### WORK TO COMPLETE
Print the material below exactly as it stands, please, from its first line to the line holding "- Medium-term Priorities", with no pictures.

THE DATA Block Start

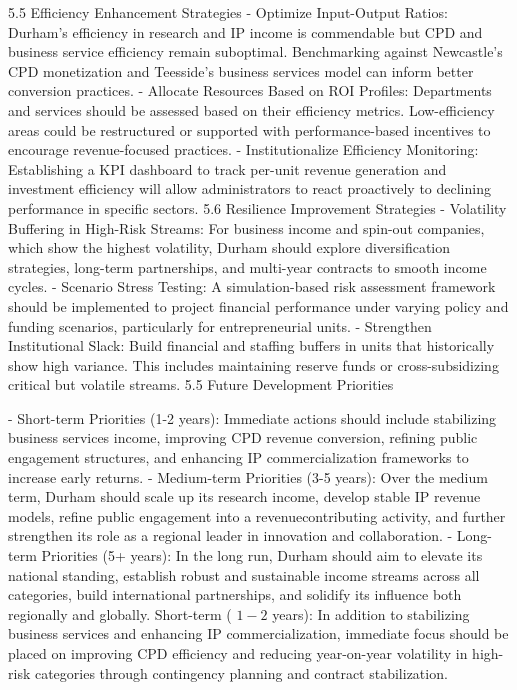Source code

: 5.5 Efficiency Enhancement Strategies
- Optimize Input-Output Ratios: Durham's efficiency in research and IP income is commendable but CPD and business service efficiency remain suboptimal. Benchmarking against Newcastle's CPD monetization and Teesside's business services model can inform better conversion practices.
- Allocate Resources Based on ROI Profiles: Departments and services should be assessed based on their efficiency metrics. Low-efficiency areas could be restructured or supported with performance-based incentives to encourage revenue-focused practices.
- Institutionalize Efficiency Monitoring: Establishing a KPI dashboard to track per-unit revenue generation and investment efficiency will allow administrators to react proactively to declining performance in specific sectors.
5.6 Resilience Improvement Strategies
- Volatility Buffering in High-Risk Streams: For business income and spin-out companies, which show the highest volatility, Durham should explore diversification strategies, long-term partnerships, and multi-year contracts to smooth income cycles.
- Scenario Stress Testing: A simulation-based risk assessment framework should be implemented to project financial performance under varying policy and funding scenarios, particularly for entrepreneurial units.
- Strengthen Institutional Slack: Build financial and staffing buffers in units that historically show high variance. This includes maintaining reserve funds or cross-subsidizing critical but volatile streams.
5.5 Future Development Priorities

- Short-term Priorities (1-2 years): Immediate actions should include stabilizing business services income, improving CPD revenue conversion, refining public engagement structures, and enhancing IP commercialization frameworks to increase early returns.
- Medium-term Priorities (3-5 years): Over the medium term, Durham should scale up its research income, develop stable IP revenue models, refine public engagement into a revenuecontributing activity, and further strengthen its role as a regional leader in innovation and collaboration.
- Long-term Priorities (5+ years): In the long run, Durham should aim to elevate its national standing, establish robust and sustainable income streams across all categories, build international partnerships, and solidify its influence both regionally and globally.
Short-term ( $1-2$ years): In addition to stabilizing business services and enhancing IP commercialization, immediate focus should be placed on improving CPD efficiency and reducing year-on-year volatility in high-risk categories through contingency planning and contract stabilization.

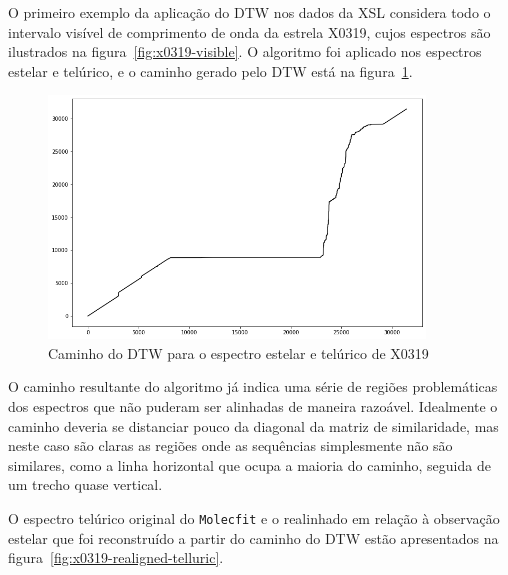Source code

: O primeiro exemplo da aplicação do DTW nos dados da XSL considera todo o intervalo visível de comprimento de onda da estrela X0319, cujos espectros são ilustrados na figura~\ref{fig:x0319-visible}. O algoritmo foi aplicado nos espectros estelar e telúrico, e o caminho gerado pelo DTW está na figura~\ref{fig:x0319-warp-path}.

\begin{figure}[htb]
\centering
\includegraphics[width=10cm]{figuras/x0319_warp_path.png}
\caption{Caminho do DTW para o espectro estelar e telúrico de X0319}
\label{fig:x0319-warp-path}
\end{figure}

O caminho resultante do algoritmo já indica uma série de regiões problemáticas dos espectros que não puderam ser alinhadas de maneira razoável. Idealmente o caminho deveria se distanciar pouco da diagonal da matriz de similaridade, mas neste caso são claras as regiões onde as sequências simplesmente não são similares, como a linha horizontal que ocupa a maioria do caminho, seguida de um trecho quase vertical.

O espectro telúrico original do \texttt{Molecfit} e o realinhado em relação à observação estelar que foi reconstruído a partir do caminho do DTW estão apresentados na figura~\ref{fig:x0319-realigned-telluric}.

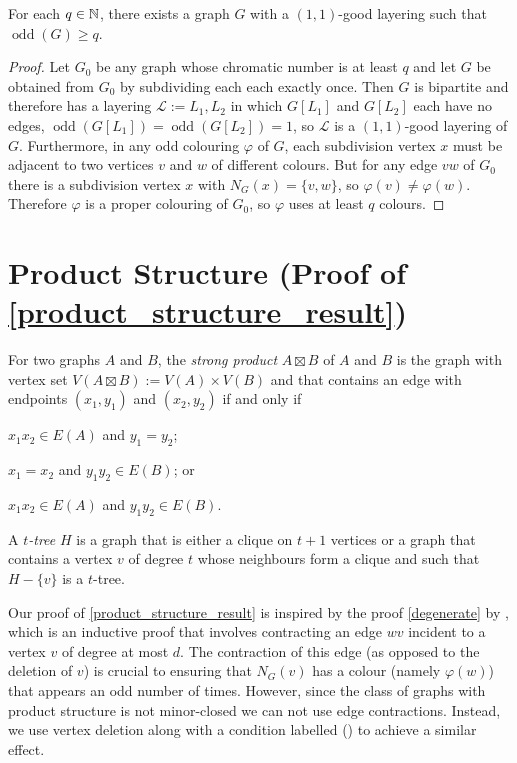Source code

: \documentclass{patmorin}
\DeclareMathOperator{\odd}{odd}
\begin{document}
\begin{obs}
  For each $q\in\mathbb{N}$, there exists a graph $G$ with a $(1,1)$-good layering such that $\odd(G)\ge q$.
\end{obs}

\begin{proof}
  Let $G_0$ be any graph whose chromatic number is at least $q$ and let $G$ be obtained from $G_0$ by subdividing each each exactly once.  Then $G$ is bipartite and therefore has a layering $\mathcal{L}:=L_1,L_2$ in which $G[L_1]$ and $G[L_2]$ each have no edges, $\odd(G[L_1])=\odd(G[L_2])=1$, so $\mathcal{L}$ is a $(1,1)$-good layering of $G$.  Furthermore, in any odd colouring $\varphi$ of $G$, each subdivision vertex $x$ must be adjacent to two vertices $v$ and $w$ of different colours.  But for any edge $vw$ of $G_0$ there is a subdivision vertex $x$ with $N_G(x)=\{v,w\}$, so $\varphi(v)\neq\varphi(w)$.  Therefore $\varphi$ is a proper colouring of $G_0$, so $\varphi$ uses at least $q$ colours.
\end{proof}

\section{Product Structure (Proof of \cref{product_structure_result})}
\label{product_structure}

For two graphs $A$ and $B$, the \emph{strong product} $A\boxtimes B$ of $A$ and $B$ is the graph with vertex set $V(A\boxtimes B):=V(A)\times V(B)$ and that contains an edge with endpoints $(x_1,y_1)$ and $(x_2,y_2)$ if and only if
\begin{inparaenum}[(i)]
  \item $x_1x_2\in E(A)$ and $y_1=y_2$;
  \item $x_1=x_2$ and $y_1y_2\in E(B)$; or
  \item $x_1x_2\in E(A)$ and $y_1y_2\in E(B)$.
\end{inparaenum}
A \emph{$t$-tree} $H$ is a graph that is either a clique on $t+1$ vertices or a graph that contains a vertex $v$ of degree $t$ whose neighbours form a clique and such that $H-\{v\}$ is a $t$-tree. 

Our proof of \cref{product_structure_result} is inspired by the proof \cref{degenerate} by \citet{cranston.lafferty.ea:note}, which is an inductive proof that involves contracting an edge $wv$ incident to a vertex $v$ of degree at most $d$.  The contraction of this edge (as opposed to the deletion of $v$) is crucial to ensuring that $N_G(v)$ has a colour (namely $\varphi(w)$) that appears an odd number of times.  However, since the class of graphs with product structure is not minor-closed we can not use edge contractions. Instead, we use vertex deletion along with a condition labelled () to achieve a similar effect.
\end{document}
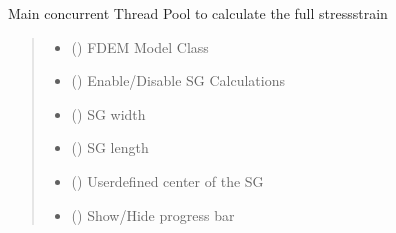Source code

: \documentclass[letterpaper,10pt,english]{sphinxmanual}
\begin{document}
\begin{fulllineitems}
\label{\detokenize{pyfdempp:pyfdempp.complete_BD_thread_pool_generators.main}}
\pysigstartsignatures
{}
\pysigstopsignatures
\sphinxAtStartPar
Main concurrent Thread Pool to calculate the full stress\sphinxhyphen{}strain
\begin{quote}\begin{description}
\begin{itemize}
\item {} 
\sphinxAtStartPar
{} () \textendash{} FDEM Model Class

\item {} 
\sphinxAtStartPar
{} () \textendash{} Enable/Disable SG Calculations

\item {} 
\sphinxAtStartPar
{} () \textendash{} SG width

\item {} 
\sphinxAtStartPar
{} () \textendash{} SG length

\item {} 
\sphinxAtStartPar
{} (\sphinxstyleliteralemphasis{\sphinxupquote{{[}}}\sphinxstyleliteralemphasis{\sphinxupquote{, }}\sphinxstyleliteralemphasis{\sphinxupquote{, }}\sphinxstyleliteralemphasis{\sphinxupquote{{]}}}) \textendash{} User\sphinxhyphen{}defined center of the SG

\item {} 
\sphinxAtStartPar
{} () \textendash{} Show/Hide progress bar


\end{itemize}
\end{description}
\end{quote}
\end{fulllineitems}
\end{document}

THE DATA Block End

### TASK OUTPUT
Source code

: 5.5 Efficiency Enhancement Strategies
- Optimize Input-Output Ratios: Durham's efficiency in research and IP income is commendable but CPD and business service efficiency remain suboptimal. Benchmarking against Newcastle's CPD monetization and Teesside's business services model can inform better conversion practices.
- Allocate Resources Based on ROI Profiles: Departments and services should be assessed based on their efficiency metrics. Low-efficiency areas could be restructured or supported with performance-based incentives to encourage revenue-focused practices.
- Institutionalize Efficiency Monitoring: Establishing a KPI dashboard to track per-unit revenue generation and investment efficiency will allow administrators to react proactively to declining performance in specific sectors.
5.6 Resilience Improvement Strategies
- Volatility Buffering in High-Risk Streams: For business income and spin-out companies, which show the highest volatility, Durham should explore diversification strategies, long-term partnerships, and multi-year contracts to smooth income cycles.
- Scenario Stress Testing: A simulation-based risk assessment framework should be implemented to project financial performance under varying policy and funding scenarios, particularly for entrepreneurial units.
- Strengthen Institutional Slack: Build financial and staffing buffers in units that historically show high variance. This includes maintaining reserve funds or cross-subsidizing critical but volatile streams.
5.5 Future Development Priorities

- Short-term Priorities (1-2 years): Immediate actions should include stabilizing business services income, improving CPD revenue conversion, refining public engagement structures, and enhancing IP commercialization frameworks to increase early returns.
- Medium-term Priorities (3-5 years): Over the medium term, Durham should scale up its research income, develop stable IP revenue models, refine public engagement into a revenuecontributing activity, and further strengthen its role as a regional leader in innovation and collaboration.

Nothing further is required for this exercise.